Tractate Berakoth, by , by A. Lukyn Williams, , at sacred-texts.com
PRIMITIVE religion, as we know it, consisted almost entirely of ceremonial, the deeper issues, which affect the soul and spirit, being only gradually evolved.
This ceremonial, frequently minute to a degree, with each part considered to be of extreme importance if the favour of the God was to be ensured, was handed down from father to son—the relationship being physical or educational—without more than rudimentary assistance in signs or writing.
The religion of the Hebrews was no exception. But with them in process of time, chiefly through the revelation to Abraham, and afterwards to Moses, together with the movement to which the latter gave an impetus, customs became fixed by written documents, their connexion (certain or inferred) with historical events was recorded, and ancient practices became a fresh code likely to maintain religion in a form purified of abuses and fitted for the new time.
But the need of oral instruction was felt almost as strongly as ever, if the concise rules laid down in writing were to be understood, and the religious life be ordered acceptably to God. For as the inner sense of religion grew, so was it perceived more clearly that no part of human life could be unimportant, but that everything should be regulated in accordance with the Divine will, either expressly declared, or ascertained by legitimate deduction.

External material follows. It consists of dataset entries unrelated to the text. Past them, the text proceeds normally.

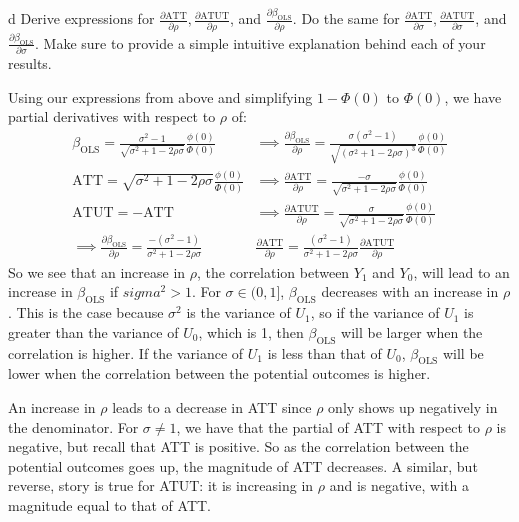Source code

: \documentclass{article}
\begin{document}
\begin{problem}{d}
Derive expressions for $\frac{\partial \text{ATT}}{\partial \rho}, \frac{\partial \text{ATUT}}{\partial \rho}$, and $\frac{\partial \beta_\text{OLS}}{\partial \rho}$. Do the same for $\frac{\partial \text{ATT}}{\partial \sigma}, \frac{\partial \text{ATUT}}{\partial \sigma}$, and $\frac{\partial \beta_\text{OLS}}{\partial \sigma}$. Make sure to provide a simple intuitive explanation behind each of your results.
\end{problem}
\begin{solution}
Using our expressions from above and simplifying $1-\Phi(0)$ to $\Phi(0)$, we have partial derivatives with respect to $\rho$ of:
\begin{align*}
    \beta_\text{OLS} =  \frac{\sigma^2-1}{\sqrt{\sigma^2+1-2\rho\sigma}} \frac{\phi(0)}{\Phi(0)} &\implies \frac{\partial \beta_\text{OLS}}{\partial \rho} = \frac{\sigma(\sigma^2-1)}{\sqrt{(\sigma^2+1-2\rho\sigma)^3}} \frac{\phi(0)}{\Phi(0)} 
    \\
    \text{ATT} = \sqrt{\sigma^2 + 1 - 2\rho\sigma} \frac{\phi(0)}{\Phi(0)} &\implies \frac{\partial \text{ATT}}{\partial \rho} = \frac{-\sigma}{\sqrt{\sigma^2 + 1 - 2\rho\sigma}} \frac{\phi(0)}{\Phi(0)} \\
    \text{ATUT} = -\text{ATT} &\implies \frac{\partial \text{ATUT}}{\partial \rho} = \frac{\sigma}{\sqrt{\sigma^2 + 1 - 2\rho\sigma}} \frac{\phi(0)}{\Phi(0)}
    \\
    \implies \frac{\partial{\beta_\text{OLS}}}{\partial \rho}= \frac{-(\sigma^2-1)}{\sigma^2 + 1 - 2\rho\sigma} & \frac{\partial \text{ATT}}{\partial \rho} = \frac{(\sigma^2-1)}{\sigma^2 + 1 - 2\rho\sigma} \frac{\partial \text{ATUT}}{\partial \rho}
\end{align*}
So we see that an increase in $\rho$, the correlation between $Y_1$ and $Y_0$, will lead to an increase in $\beta_\text{OLS}$ if $sigma^2>1$. For $\sigma \in (0,1]$, $\beta_\text{OLS}$ decreases with an increase in $\rho$. This is the case because $\sigma^2$ is the variance of $U_1$, so if the variance of $U_1$ is greater than the variance of $U_0$, which is 1, then $\beta_\text{OLS}$ will be larger when the correlation is higher. If the variance of $U_1$ is less than that of $U_0$, $\beta_\text{OLS}$ will be lower when the correlation between the potential outcomes is higher. 

An increase in $\rho$ leads to a decrease in ATT since $\rho$ only shows up negatively in the denominator. For $\sigma\neq1$, we have that the partial of ATT with respect to $\rho$ is negative, but recall that ATT is positive. So as the correlation between the potential outcomes goes up, the magnitude of ATT decreases. A similar, but reverse, story is true for ATUT: it is increasing in $\rho$ and is negative, with a magnitude equal to that of ATT. 


\end{solution}
\end{document}
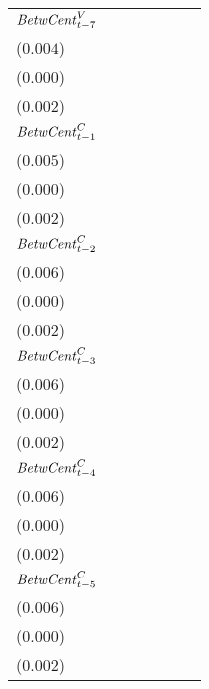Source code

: \begin{tabular}{lllllll}
${\it BetwCent}^V_{t-7}$   &     \makecell{$-0.000^{}$ \\ ($0.004$)} &      \makecell{$0.000^{}$ \\ ($0.000$)} &   \makecell{$0.074^{***}$ \\ ($0.002$)} &                             \makecell{} &                             \makecell{} &                             \makecell{} \\
${\it BetwCent}^C_{t-1}$   &                             \makecell{} &                             \makecell{} &                             \makecell{} &   \makecell{$0.026^{***}$ \\ ($0.005$)} &      \makecell{$0.000^{}$ \\ ($0.000$)} &   \makecell{$0.686^{***}$ \\ ($0.002$)} \\
${\it BetwCent}^C_{t-2}$   &                             \makecell{} &                             \makecell{} &                             \makecell{} &  \makecell{$-0.041^{***}$ \\ ($0.006$)} &     \makecell{$-0.000^{}$ \\ ($0.000$)} &   \makecell{$0.073^{***}$ \\ ($0.002$)} \\
${\it BetwCent}^C_{t-3}$   &                             \makecell{} &                             \makecell{} &                             \makecell{} &   \makecell{$0.025^{***}$ \\ ($0.006$)} &   \makecell{$0.001^{***}$ \\ ($0.000$)} &   \makecell{$0.119^{***}$ \\ ($0.002$)} \\
${\it BetwCent}^C_{t-4}$   &                             \makecell{} &                             \makecell{} &                             \makecell{} &  \makecell{$-0.031^{***}$ \\ ($0.006$)} &     \makecell{$-0.000^{}$ \\ ($0.000$)} &   \makecell{$0.006^{***}$ \\ ($0.002$)} \\
${\it BetwCent}^C_{t-5}$   &                             \makecell{} &                             \makecell{} &                             \makecell{} &      \makecell{$0.003^{}$ \\ ($0.006$)} &  \makecell{$-0.000^{***}$ \\ ($0.000$)} &  \makecell{$-0.043^{***}$ \\ ($0.002$)} \\

\end{tabular}
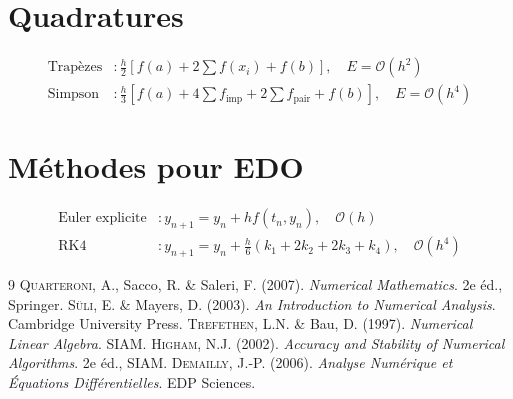 \documentclass[12pt,a4paper,twoside]{book}
\theoremstyle{definition}
\theoremstyle{plain}
\theoremstyle{remark}
\newcommand{\BigO}{\mathcal{O}}
\begin{document}
\section{Quadratures}
\begin{align}
\text{Trap\`ezes} &: \frac{h}{2}[f(a)+2\sum f(x_i)+f(b)], \quad E=\BigO(h^2) \\
\text{Simpson} &: \frac{h}{3}[f(a)+4\sum f_{\text{imp}}+2\sum f_{\text{pair}}+f(b)], \quad E=\BigO(h^4)
\end{align}

\section{M\'ethodes pour EDO}
\begin{align}
\text{Euler explicite} &: y_{n+1}=y_n+hf(t_n,y_n), \quad \BigO(h) \\
\text{RK4} &: y_{n+1}=y_n+\tfrac{h}{6}(k_1+2k_2+2k_3+k_4), \quad \BigO(h^4)
\end{align}

\begin{thebibliography}{9}
 \textsc{Quarteroni}, A., Sacco, R. \& Saleri, F. (2007). \emph{Numerical Mathematics}. 2e \'ed., Springer.
 \textsc{S\"uli}, E. \& Mayers, D. (2003). \emph{An Introduction to Numerical Analysis}. Cambridge University Press.
 \textsc{Trefethen}, L.N. \& Bau, D. (1997). \emph{Numerical Linear Algebra}. SIAM.
 \textsc{Higham}, N.J. (2002). \emph{Accuracy and Stability of Numerical Algorithms}. 2e \'ed., SIAM.
 \textsc{Demailly}, J.-P. (2006). \emph{Analyse Num\'erique et \'Equations Diff\'erentielles}. EDP Sciences.
\end{thebibliography}

\printindex
\end{document}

Hence with the final codifying that took place in the time of Ezra and his immediate successors the task of formal definition and authoritative application became increasingly urgent, and the more the Written Law was fixed so did the Oral Law increase. For to human conduct the latter was no less necessary than the former.
But the day came when the enormous number of practical directions was too great a burden for the human memory to bear—especially after the guardians of the tradition had been diminished in number by the crushing disaster to the Jewish State—and it was found necessary to use written aids. Yet the historical documents themselves had been canonized for many years, and could no longer be modified or touched. So fresh documents were framed, which indeed made no claim to inspiration, but only embodied the oral teaching of many generations upon the application of the Law to new circumstances, as they had arisen. We know very little of the beginnings of this
new codification. But it is certain that during the whole of the second century of our era, if not earlier, attempts were being made in this direction, and that these were consulted by the compiler of our present Mishna, and even embodied in his work. He himself was in all probability the descendant of the two Gamaliels and of Hillel, R. Judah, the Prince and the Saint, who was born in the year 135 and died about 210 A.D.
This collection, called the Mishna, i.e. the Oral Teaching—the Tosephta will be considered later—embraced the practical side of life, as it was then understood, with divisions well—defined and fairly rigorously maintained. But the author, following his precedents, gave not only the directions themselves which were the outcome of discussions, but, in many cases, also a summary of the discussions which led up to them, often with the names of the disputants and the reasons alleged. Thus the Mishna is a compendium of the practices of the Jews, as ordered by earlier Scholars, and as adopted by the leading traditionalists of the end of the second century of our era.
All life, it will be noticed, was to be ordered on strictly religious lines, It is therefore only fitting that the collection should begin with a series of rules which referred to the conscious service of God by each faithful Israelite, There is no treatise upon doctrine as such—when Maimonides in the twelfth century begins his summary of practical
[paragraph continues] Judaism with a dissertation on the true doctrine of God, he writes for a different age in different surroundings—the Mishna is concerned with practice only. But this was to be religious. Hence it was to be expected that since, of all their practices, none equalled in primary importance that of their formal acknowledgement of God, and their recognition of Him in everything, the first treatise in the Mishna should deal with the reverent attitude of the believer. God is the Giver of all; let His people openly confess Him, and gratefully affirm their dependence upon Him. Hence the title Berakoth, Benedictions, which here means the forms of thanksgiving and acknowledgement proper to various occasions, together with the rules of their observance.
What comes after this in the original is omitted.